[Material shown — start]

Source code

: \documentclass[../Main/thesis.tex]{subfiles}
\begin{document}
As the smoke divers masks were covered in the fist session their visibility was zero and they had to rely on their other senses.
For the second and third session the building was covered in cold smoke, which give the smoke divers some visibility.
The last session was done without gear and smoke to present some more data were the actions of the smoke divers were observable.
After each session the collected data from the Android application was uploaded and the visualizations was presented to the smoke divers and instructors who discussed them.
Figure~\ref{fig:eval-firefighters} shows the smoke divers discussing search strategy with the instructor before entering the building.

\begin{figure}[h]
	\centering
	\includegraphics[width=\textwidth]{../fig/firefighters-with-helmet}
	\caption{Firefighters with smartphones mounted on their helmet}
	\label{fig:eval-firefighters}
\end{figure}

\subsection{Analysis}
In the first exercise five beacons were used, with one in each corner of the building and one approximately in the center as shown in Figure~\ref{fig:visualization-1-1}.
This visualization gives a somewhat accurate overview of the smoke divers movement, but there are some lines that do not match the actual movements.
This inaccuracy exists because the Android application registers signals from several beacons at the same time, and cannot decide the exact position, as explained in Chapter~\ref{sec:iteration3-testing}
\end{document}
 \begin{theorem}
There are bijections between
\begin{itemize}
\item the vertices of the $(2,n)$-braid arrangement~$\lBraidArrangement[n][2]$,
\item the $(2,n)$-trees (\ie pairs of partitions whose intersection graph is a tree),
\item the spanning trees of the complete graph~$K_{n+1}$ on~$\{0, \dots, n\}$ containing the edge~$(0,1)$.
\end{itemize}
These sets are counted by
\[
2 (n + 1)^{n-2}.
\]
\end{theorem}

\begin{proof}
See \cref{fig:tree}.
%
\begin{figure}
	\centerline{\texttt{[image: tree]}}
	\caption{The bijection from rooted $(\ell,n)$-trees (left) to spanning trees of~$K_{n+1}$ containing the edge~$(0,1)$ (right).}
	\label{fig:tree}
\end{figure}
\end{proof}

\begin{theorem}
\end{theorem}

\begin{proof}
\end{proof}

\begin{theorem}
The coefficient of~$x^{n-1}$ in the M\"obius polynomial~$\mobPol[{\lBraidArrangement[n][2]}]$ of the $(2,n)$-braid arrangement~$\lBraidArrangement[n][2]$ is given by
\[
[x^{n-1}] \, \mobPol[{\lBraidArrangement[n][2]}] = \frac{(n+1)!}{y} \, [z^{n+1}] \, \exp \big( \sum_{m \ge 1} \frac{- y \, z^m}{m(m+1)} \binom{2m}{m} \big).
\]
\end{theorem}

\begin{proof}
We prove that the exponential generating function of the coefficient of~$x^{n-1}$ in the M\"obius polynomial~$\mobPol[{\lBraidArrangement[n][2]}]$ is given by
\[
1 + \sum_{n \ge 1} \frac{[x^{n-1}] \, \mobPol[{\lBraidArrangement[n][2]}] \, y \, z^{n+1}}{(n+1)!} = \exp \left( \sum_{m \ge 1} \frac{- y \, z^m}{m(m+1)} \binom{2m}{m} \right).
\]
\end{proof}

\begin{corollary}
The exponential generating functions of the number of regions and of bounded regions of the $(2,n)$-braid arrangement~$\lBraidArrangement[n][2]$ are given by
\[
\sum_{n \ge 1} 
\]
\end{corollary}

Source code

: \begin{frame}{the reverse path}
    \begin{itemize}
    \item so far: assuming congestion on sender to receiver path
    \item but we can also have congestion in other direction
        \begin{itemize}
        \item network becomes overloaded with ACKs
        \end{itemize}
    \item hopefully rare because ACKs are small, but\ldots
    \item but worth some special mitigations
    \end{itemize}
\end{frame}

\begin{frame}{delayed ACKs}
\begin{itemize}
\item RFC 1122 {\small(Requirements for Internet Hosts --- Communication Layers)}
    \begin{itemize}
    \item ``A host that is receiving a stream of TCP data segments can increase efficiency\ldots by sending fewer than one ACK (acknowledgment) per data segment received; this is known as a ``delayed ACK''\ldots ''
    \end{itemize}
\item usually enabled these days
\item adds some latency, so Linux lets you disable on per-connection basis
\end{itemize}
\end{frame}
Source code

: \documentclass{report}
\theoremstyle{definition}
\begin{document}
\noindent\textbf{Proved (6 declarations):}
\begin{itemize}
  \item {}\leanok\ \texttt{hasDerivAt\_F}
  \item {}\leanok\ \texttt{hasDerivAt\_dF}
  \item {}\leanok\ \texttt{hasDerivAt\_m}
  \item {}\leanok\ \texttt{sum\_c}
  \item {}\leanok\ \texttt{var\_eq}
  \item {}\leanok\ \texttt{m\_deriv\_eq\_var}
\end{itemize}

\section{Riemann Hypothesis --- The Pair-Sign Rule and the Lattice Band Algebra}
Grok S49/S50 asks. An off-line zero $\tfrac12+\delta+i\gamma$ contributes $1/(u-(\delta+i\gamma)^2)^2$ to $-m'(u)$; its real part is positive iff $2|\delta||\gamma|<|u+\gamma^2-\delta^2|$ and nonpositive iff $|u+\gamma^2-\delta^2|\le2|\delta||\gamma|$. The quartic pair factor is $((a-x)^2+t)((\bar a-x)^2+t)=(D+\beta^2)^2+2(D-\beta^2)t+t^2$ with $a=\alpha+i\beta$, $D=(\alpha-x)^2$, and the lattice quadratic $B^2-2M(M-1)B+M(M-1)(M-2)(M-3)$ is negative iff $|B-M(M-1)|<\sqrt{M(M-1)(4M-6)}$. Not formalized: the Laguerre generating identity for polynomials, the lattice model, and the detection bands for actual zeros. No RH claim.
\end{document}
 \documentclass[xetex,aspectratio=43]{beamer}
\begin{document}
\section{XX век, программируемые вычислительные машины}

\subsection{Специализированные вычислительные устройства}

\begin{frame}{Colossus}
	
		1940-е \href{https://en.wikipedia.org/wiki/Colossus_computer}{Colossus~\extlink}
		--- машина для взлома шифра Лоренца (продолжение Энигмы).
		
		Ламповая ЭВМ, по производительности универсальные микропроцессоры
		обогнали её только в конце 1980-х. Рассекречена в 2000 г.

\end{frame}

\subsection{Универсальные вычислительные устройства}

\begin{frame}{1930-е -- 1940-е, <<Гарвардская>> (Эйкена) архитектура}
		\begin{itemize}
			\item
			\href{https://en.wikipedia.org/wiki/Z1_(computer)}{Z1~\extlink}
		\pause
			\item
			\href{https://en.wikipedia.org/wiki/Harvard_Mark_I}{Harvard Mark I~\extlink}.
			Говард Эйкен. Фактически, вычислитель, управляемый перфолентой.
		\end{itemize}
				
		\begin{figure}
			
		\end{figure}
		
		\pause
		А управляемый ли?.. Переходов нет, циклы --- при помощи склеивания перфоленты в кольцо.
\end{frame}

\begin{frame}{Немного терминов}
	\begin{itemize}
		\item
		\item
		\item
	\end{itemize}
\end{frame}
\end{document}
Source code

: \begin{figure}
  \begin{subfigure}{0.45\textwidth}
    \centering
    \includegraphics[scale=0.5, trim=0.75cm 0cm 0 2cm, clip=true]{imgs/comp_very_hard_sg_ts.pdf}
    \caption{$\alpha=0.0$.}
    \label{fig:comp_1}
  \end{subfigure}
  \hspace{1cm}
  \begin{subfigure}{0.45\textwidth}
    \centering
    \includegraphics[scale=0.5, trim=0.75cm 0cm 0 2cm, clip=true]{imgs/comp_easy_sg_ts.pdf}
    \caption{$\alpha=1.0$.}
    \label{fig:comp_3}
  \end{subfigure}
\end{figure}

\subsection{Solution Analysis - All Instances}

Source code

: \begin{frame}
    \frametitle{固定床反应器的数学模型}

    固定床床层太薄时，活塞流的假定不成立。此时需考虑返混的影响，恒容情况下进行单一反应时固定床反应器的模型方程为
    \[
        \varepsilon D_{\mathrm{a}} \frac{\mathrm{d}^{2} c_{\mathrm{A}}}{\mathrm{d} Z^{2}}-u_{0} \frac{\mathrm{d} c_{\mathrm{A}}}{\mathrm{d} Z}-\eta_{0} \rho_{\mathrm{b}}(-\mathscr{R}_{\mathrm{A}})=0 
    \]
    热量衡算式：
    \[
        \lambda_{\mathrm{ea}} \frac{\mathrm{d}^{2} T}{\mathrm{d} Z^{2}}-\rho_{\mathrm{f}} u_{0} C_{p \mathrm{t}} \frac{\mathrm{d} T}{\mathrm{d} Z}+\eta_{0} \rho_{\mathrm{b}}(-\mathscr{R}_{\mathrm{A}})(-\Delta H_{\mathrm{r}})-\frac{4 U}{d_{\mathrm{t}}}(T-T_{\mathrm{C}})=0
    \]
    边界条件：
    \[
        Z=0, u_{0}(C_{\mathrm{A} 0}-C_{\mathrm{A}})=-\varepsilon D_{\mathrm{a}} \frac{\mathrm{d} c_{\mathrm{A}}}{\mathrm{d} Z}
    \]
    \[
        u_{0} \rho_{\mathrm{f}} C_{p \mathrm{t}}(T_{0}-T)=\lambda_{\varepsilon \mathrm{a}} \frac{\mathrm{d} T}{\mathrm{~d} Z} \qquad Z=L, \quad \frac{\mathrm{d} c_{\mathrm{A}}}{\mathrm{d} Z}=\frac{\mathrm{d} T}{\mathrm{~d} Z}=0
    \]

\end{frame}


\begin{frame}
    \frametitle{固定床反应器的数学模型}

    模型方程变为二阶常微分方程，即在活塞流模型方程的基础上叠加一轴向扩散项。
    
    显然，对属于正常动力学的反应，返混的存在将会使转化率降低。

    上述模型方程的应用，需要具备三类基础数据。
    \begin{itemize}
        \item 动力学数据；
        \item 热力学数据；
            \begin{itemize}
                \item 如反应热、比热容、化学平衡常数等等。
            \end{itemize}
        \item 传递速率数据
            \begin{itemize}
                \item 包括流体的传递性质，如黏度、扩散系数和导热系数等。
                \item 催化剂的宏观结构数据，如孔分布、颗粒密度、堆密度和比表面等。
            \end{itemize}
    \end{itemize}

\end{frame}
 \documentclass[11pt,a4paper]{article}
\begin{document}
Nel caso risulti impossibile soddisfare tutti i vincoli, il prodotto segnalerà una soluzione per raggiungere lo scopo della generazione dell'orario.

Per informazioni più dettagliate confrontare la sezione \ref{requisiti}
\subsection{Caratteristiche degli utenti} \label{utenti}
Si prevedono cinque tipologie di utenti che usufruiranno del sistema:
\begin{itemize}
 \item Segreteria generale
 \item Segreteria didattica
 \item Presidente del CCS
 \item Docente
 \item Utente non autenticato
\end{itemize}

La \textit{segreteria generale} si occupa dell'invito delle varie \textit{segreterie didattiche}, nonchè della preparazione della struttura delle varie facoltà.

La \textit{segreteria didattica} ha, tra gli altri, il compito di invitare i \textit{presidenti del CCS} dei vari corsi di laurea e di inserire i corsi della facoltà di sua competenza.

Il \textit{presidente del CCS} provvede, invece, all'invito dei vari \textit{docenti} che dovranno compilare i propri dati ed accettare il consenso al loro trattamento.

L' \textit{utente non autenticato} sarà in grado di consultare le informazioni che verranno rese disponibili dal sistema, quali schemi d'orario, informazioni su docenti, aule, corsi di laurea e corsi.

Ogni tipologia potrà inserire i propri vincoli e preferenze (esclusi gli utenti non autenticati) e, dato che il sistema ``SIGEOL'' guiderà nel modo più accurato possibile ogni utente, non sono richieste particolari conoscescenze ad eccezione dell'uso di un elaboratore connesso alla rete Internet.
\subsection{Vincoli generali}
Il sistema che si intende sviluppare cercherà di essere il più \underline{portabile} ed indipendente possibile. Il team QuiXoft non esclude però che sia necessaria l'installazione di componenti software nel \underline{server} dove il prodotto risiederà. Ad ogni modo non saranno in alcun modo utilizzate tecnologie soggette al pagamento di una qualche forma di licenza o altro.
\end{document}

[Material shown — finish]

* _Task prompt_
Reproduce exactly, please, only the lines from the start of the data above to the line that contains "As the smoke", with both ends kept.

* _Task solution_
Source code

: \documentclass[../Main/thesis.tex]{subfiles}
\begin{document}
As the smoke divers masks were covered in the fist session their visibility was zero and they had to rely on their other senses.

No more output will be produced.